▸ What the exercise asks: Lines below that include "target" are the answer; copy each one.
::: Data records :::
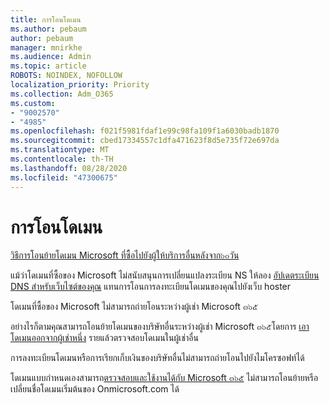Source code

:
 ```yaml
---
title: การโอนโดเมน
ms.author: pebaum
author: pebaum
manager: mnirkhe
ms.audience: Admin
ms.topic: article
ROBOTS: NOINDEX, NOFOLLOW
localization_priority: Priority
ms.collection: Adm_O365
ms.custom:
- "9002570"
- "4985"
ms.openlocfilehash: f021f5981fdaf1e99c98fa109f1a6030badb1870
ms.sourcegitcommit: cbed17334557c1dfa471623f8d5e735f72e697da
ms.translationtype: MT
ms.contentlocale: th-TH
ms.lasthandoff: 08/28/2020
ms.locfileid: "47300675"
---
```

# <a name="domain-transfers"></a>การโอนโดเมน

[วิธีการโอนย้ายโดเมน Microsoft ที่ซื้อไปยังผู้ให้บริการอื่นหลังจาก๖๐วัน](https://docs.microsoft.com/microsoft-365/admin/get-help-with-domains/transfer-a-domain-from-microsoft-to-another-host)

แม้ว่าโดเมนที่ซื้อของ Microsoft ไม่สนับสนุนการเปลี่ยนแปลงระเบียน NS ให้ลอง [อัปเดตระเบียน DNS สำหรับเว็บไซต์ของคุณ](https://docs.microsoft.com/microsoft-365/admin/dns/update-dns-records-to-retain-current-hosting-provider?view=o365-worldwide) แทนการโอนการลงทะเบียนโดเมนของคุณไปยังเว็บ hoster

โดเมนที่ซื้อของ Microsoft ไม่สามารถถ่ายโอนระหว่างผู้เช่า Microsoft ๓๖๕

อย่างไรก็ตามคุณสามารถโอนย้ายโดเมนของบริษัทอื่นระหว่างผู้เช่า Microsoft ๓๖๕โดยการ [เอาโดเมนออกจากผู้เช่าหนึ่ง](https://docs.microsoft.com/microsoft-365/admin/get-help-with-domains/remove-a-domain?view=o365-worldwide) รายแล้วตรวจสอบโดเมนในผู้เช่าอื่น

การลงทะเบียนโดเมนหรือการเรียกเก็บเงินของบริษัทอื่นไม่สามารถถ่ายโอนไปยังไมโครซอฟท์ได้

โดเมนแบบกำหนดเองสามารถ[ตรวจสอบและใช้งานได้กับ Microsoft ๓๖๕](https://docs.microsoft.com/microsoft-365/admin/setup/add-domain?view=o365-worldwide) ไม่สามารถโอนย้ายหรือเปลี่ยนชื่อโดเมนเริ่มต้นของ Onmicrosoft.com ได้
:::
::: Data records :::
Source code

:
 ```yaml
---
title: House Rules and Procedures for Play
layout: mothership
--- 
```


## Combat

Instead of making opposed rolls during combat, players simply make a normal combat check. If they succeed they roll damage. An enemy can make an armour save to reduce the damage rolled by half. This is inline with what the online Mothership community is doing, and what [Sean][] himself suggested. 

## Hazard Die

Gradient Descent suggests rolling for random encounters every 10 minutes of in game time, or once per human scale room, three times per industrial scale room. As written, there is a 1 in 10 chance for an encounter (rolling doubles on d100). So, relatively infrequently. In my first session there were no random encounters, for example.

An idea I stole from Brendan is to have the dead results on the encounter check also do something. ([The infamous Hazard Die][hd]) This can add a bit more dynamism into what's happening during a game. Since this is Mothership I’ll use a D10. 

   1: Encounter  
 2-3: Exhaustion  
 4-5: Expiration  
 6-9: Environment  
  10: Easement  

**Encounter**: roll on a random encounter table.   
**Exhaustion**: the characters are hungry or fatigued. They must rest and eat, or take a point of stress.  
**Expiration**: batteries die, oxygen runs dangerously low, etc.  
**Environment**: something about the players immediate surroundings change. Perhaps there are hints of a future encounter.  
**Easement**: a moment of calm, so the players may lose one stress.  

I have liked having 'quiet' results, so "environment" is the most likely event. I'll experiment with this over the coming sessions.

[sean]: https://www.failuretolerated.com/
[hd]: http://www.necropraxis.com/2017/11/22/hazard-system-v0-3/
:::
::: Data records :::
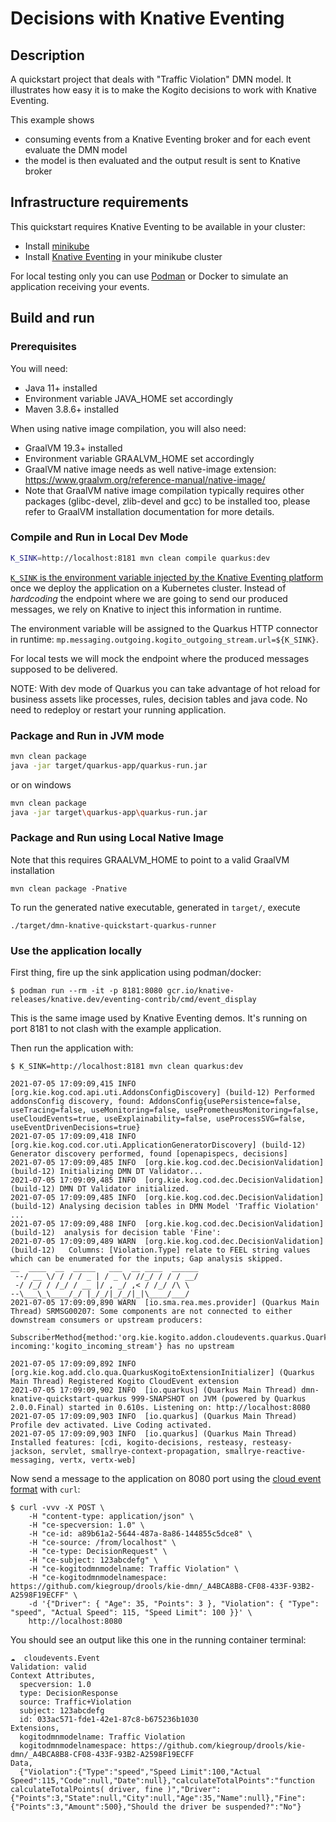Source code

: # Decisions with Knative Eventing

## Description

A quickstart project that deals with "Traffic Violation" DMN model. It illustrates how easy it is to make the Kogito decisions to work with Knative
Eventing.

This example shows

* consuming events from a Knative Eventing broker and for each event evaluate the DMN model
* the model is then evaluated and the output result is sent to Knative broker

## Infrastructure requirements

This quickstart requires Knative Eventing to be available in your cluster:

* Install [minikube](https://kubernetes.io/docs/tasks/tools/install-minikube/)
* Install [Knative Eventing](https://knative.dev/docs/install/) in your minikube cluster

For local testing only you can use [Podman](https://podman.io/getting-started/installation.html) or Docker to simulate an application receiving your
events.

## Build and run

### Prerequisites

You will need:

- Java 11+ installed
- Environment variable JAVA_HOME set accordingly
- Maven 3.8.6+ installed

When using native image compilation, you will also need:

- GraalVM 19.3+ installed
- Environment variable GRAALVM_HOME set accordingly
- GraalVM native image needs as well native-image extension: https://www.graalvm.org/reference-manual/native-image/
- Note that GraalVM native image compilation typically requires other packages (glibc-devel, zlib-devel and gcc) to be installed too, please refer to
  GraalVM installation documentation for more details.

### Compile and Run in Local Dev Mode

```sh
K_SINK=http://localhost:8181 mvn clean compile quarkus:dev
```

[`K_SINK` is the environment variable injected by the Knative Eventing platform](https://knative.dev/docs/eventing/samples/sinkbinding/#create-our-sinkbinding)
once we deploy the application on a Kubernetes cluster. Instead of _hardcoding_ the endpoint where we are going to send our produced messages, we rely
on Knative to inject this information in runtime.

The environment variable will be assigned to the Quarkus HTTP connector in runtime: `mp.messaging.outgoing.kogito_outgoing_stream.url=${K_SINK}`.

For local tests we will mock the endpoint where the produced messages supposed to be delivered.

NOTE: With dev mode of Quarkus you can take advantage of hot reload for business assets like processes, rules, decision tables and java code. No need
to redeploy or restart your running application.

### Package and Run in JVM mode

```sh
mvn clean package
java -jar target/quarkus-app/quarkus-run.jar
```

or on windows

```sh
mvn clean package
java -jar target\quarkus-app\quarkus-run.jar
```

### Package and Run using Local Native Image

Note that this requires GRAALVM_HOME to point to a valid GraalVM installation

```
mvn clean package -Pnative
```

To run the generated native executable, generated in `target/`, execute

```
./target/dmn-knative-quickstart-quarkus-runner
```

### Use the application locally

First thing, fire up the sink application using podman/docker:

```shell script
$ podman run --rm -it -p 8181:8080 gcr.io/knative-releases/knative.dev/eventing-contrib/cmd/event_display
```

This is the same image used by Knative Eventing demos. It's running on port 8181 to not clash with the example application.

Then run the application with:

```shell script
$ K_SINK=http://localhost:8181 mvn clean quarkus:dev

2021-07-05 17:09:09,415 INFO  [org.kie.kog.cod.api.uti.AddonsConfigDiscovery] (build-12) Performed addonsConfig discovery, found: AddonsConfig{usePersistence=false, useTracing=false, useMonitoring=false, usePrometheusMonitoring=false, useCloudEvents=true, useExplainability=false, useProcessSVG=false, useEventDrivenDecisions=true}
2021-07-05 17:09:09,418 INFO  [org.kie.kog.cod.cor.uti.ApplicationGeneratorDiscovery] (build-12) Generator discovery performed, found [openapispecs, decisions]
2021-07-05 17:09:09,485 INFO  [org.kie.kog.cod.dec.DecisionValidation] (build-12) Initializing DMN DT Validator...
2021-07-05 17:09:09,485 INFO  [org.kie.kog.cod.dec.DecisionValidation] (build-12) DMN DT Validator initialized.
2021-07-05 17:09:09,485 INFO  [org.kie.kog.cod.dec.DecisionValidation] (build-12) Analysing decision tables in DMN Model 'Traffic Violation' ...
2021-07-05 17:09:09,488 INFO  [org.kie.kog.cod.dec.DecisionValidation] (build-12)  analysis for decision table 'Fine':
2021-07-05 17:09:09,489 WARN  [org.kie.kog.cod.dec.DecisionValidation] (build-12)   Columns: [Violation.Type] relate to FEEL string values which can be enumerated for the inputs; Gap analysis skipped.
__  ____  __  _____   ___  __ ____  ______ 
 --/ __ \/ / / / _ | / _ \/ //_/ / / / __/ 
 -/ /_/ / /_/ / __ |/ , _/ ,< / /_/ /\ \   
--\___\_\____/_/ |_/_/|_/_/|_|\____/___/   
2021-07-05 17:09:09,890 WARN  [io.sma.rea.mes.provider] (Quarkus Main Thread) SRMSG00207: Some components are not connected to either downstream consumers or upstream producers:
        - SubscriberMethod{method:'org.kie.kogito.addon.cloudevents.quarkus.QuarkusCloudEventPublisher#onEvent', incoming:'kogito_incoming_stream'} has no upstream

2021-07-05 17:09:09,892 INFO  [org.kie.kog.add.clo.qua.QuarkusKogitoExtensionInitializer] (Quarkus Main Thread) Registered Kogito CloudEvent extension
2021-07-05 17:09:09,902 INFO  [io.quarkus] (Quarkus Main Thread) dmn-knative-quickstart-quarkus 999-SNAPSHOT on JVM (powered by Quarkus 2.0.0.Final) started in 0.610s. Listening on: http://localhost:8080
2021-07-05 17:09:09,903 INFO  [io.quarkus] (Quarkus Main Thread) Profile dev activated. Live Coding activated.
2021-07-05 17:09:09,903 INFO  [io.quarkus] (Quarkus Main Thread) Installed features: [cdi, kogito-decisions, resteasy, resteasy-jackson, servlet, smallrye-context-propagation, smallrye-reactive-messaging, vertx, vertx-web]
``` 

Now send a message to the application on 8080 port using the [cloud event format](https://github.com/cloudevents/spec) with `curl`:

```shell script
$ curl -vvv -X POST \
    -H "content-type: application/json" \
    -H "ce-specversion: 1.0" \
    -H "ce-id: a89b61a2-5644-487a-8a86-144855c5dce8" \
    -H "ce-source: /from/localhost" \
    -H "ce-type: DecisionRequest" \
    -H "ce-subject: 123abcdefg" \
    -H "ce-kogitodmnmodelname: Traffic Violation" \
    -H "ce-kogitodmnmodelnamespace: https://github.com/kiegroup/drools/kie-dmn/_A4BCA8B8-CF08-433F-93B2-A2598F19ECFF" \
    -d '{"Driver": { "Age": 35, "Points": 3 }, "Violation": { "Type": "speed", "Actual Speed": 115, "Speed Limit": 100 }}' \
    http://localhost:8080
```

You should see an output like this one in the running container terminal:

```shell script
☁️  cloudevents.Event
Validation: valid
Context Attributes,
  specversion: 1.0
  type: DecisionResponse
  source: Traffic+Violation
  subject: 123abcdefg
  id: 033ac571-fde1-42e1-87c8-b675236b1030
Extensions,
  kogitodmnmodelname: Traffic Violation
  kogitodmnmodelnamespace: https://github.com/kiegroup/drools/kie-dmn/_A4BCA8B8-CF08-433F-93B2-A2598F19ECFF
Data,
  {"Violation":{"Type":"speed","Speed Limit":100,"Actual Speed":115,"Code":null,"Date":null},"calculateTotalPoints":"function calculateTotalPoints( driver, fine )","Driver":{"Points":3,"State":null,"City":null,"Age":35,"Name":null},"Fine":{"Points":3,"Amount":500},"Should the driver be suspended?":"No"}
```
:::
▸ Answer box:
java -jar target/quarkus-app/quarkus-run.jar
java -jar target\quarkus-app\quarkus-run.jar
To run the generated native executable, generated in `target/`, execute
./target/dmn-knative-quickstart-quarkus-runner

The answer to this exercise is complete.